(640c) Engineering the Temperature of CO2 Electrolyzers for Selective Multi-Carbon Chemicals Manufacturing

CO₂ electrolyzers have been studied as a technology to convert CO₂ to multi-carbon products. To be competitive with current chemicals manufacturing, the selective formation of multi-carbon products in CO₂ electrolyzers needs yet to be improved. Reaction temperature is an important reactor parameter controlling product distribution, and careful thermal management of CO₂ electrolyzers will be critical when scaling up this technology. In this study, we coupled product analysis with surface enhanced infrared (SEIRAS) and Raman (SERS) spectroscopy to investigate fundamental surface and mass transfer processes of reaction-relevant species as a function of potential and temperature under different CO₂ reduction conditions.
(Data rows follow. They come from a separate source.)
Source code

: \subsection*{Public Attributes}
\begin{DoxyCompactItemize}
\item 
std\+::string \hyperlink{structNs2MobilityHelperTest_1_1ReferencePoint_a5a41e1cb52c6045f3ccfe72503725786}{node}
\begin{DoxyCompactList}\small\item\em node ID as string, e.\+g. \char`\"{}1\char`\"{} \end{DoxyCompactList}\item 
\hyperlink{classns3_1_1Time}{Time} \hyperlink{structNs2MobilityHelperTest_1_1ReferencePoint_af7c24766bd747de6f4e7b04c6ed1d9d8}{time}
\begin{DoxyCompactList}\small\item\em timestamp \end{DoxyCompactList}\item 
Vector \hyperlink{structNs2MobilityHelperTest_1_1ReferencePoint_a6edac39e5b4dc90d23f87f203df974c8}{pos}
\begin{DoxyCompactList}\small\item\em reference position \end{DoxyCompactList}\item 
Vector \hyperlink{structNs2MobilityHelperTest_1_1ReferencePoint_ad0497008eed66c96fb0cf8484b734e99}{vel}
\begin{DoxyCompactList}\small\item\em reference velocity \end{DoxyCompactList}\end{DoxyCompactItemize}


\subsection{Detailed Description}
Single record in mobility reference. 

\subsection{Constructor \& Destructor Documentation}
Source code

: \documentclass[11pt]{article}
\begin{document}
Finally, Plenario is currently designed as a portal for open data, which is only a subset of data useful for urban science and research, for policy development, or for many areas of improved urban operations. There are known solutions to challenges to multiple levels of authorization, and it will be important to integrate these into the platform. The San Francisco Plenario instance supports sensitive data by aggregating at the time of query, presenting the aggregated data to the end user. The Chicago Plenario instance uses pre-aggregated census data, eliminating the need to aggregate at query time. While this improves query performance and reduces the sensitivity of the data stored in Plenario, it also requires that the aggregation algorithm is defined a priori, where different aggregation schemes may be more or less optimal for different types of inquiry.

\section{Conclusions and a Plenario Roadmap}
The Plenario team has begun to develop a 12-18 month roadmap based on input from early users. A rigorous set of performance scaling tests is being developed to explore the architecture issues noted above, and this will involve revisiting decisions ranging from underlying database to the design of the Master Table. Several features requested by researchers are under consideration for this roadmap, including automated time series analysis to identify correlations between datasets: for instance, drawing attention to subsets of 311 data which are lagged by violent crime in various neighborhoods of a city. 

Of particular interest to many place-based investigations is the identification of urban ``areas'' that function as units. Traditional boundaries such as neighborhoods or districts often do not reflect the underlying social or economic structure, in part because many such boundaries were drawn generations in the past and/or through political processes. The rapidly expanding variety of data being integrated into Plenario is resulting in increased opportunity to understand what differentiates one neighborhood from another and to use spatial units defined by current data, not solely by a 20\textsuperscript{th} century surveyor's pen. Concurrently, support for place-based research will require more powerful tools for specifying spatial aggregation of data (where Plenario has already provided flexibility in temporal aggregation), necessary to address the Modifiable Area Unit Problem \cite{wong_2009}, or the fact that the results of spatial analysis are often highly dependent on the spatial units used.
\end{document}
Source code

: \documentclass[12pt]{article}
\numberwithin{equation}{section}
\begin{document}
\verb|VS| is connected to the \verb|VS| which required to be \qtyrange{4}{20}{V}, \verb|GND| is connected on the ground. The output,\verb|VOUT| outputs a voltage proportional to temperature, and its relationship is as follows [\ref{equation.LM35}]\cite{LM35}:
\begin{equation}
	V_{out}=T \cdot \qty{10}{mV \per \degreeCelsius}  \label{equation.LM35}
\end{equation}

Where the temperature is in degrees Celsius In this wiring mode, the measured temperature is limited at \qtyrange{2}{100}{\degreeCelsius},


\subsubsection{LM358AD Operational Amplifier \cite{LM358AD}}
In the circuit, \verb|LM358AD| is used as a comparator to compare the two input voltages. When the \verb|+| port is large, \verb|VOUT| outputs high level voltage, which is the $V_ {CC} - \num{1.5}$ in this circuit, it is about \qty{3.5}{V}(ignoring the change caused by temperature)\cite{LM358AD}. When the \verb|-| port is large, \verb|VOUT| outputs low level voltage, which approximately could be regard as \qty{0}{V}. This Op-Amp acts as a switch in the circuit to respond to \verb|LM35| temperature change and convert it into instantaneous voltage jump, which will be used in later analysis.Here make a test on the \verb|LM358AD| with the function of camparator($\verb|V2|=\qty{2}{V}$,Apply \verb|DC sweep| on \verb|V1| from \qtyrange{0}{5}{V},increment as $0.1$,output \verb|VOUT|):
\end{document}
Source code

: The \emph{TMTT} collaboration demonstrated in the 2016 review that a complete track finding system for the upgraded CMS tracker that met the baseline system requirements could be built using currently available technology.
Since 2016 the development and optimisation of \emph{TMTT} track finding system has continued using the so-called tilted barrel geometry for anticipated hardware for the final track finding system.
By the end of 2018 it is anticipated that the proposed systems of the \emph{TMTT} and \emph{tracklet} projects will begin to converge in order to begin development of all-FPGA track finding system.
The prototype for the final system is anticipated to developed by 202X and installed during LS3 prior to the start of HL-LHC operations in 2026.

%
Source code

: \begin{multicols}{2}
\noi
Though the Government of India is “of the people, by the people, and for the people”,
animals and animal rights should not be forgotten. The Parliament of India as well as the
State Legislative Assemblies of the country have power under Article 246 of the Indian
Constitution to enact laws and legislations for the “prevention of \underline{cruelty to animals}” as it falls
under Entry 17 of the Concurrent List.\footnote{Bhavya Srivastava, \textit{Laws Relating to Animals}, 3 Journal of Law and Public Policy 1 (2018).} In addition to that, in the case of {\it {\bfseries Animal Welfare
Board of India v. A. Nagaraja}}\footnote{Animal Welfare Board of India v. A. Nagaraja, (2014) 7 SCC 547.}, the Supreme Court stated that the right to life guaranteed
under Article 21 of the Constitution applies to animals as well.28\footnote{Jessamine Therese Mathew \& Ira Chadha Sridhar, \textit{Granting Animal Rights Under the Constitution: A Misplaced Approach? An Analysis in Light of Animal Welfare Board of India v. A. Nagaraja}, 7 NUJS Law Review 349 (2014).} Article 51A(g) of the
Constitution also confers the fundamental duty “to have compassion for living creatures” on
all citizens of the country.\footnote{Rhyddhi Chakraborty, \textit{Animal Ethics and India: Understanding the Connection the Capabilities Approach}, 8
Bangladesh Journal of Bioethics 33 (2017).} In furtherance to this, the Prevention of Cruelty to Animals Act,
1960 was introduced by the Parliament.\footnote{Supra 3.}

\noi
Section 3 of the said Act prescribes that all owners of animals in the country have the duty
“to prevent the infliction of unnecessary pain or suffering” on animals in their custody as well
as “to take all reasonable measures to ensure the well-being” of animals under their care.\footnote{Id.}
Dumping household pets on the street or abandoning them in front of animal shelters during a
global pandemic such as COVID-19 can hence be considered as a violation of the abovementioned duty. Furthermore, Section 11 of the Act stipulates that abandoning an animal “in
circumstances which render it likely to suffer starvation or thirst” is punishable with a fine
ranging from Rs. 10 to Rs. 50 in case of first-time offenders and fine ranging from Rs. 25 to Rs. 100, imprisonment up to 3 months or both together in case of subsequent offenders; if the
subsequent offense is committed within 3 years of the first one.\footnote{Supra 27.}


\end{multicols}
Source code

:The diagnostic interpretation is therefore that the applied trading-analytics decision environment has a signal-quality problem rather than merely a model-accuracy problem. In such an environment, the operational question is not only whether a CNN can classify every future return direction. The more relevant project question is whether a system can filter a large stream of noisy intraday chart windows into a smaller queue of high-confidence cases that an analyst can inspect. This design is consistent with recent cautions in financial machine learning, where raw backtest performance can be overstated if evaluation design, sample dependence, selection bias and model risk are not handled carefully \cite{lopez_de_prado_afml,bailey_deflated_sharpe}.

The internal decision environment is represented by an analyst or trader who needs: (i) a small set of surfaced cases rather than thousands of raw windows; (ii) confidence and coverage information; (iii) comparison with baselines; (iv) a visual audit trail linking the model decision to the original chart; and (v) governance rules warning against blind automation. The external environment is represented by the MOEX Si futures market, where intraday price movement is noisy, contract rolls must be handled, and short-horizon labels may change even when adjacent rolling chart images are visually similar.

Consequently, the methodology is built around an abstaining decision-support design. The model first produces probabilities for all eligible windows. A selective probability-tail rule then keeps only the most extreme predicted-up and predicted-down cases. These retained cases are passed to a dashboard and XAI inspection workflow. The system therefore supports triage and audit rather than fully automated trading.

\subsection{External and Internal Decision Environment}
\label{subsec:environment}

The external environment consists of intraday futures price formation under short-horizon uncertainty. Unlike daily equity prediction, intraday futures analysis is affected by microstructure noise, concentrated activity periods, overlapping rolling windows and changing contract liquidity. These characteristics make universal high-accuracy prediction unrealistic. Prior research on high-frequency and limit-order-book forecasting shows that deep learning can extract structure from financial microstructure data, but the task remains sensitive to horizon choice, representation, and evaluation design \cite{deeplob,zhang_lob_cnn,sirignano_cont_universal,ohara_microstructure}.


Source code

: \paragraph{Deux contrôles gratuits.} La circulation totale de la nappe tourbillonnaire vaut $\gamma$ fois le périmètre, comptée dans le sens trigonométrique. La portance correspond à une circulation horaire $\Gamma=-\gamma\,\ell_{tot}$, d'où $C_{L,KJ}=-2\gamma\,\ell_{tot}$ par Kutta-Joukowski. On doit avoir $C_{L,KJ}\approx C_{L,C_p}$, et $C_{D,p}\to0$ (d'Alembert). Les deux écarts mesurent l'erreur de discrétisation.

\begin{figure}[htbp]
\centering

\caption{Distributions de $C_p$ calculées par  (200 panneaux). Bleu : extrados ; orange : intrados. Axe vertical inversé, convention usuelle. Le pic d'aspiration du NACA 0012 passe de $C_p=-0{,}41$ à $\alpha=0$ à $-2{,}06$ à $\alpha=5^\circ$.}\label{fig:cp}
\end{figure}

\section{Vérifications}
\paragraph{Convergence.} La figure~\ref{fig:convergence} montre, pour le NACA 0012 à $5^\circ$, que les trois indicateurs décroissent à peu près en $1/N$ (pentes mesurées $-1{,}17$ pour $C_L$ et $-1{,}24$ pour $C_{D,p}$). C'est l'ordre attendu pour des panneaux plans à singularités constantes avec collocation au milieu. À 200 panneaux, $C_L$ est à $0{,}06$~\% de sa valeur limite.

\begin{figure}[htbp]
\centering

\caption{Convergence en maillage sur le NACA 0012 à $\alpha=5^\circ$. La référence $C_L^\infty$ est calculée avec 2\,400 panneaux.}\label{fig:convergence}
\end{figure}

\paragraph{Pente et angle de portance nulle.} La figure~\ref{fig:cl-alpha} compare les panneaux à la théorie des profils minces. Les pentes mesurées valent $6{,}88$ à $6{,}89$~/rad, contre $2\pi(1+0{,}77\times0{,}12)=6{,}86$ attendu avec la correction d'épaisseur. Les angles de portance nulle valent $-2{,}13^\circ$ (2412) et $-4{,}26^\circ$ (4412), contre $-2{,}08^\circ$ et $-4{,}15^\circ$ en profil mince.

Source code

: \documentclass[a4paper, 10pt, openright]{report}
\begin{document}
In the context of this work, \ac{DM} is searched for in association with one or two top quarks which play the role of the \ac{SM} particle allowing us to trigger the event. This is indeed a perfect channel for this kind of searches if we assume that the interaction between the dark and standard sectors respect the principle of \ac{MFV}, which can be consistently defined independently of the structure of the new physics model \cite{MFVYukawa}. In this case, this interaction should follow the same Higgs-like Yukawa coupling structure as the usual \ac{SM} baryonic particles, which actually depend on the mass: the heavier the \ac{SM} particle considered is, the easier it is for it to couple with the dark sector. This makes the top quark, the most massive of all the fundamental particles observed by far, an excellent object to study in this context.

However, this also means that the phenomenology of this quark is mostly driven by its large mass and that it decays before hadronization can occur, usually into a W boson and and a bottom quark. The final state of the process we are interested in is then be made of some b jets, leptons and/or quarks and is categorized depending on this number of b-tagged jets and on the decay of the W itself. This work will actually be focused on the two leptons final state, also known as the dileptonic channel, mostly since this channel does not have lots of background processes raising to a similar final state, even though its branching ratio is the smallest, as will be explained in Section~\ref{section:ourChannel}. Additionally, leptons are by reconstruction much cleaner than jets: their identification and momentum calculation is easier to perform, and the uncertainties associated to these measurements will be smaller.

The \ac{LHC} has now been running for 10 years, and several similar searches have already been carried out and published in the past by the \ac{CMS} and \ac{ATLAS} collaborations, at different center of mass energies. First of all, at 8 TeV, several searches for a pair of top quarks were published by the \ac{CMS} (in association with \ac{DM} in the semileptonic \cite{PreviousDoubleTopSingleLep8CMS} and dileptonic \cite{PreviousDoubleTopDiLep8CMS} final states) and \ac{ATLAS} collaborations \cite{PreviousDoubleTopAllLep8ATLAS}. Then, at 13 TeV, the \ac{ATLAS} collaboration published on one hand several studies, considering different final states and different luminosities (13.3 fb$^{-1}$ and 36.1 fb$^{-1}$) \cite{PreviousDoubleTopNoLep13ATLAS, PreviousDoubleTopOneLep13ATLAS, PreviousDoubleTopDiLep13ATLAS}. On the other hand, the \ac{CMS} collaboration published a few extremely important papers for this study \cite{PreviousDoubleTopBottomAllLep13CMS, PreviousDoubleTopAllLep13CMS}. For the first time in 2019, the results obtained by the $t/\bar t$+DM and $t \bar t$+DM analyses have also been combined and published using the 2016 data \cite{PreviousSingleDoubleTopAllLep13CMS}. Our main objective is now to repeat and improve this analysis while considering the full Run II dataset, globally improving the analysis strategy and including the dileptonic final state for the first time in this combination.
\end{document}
A maximum in multi-carbon products selectivity was observed at 45°C (Fig. A). With SEIRAS, we showed that there are two temperature regimes controlling the surface population of the reactive CO intermediate: one between 20 and 45 °C, where CO coverage and migration rate to defect sites increase; and one between 45 and 80 °C, where CO coverage and coupling rates decrease (Fig. B). With SERS, we revealed that higher temperature leads to stronger pH gradients consisting of greater surface to bulk pH differences over thinner boundary layers (Fig. C). Together, our results suggest that high CO coverage and moderately alkaline surface pH is beneficial for multi-carbon products formation below 45 °C. Above 55 °C, however, low CO coverage and too high surface pH favor hydrogen evolution and compromise carbon–carbon coupling. Using surface sensitive techniques to better understand the effect of temperature on the reaction is a key step to design optimal solutions targeting multi-carbon products manufacturing in practical CO₂ electrolyzers.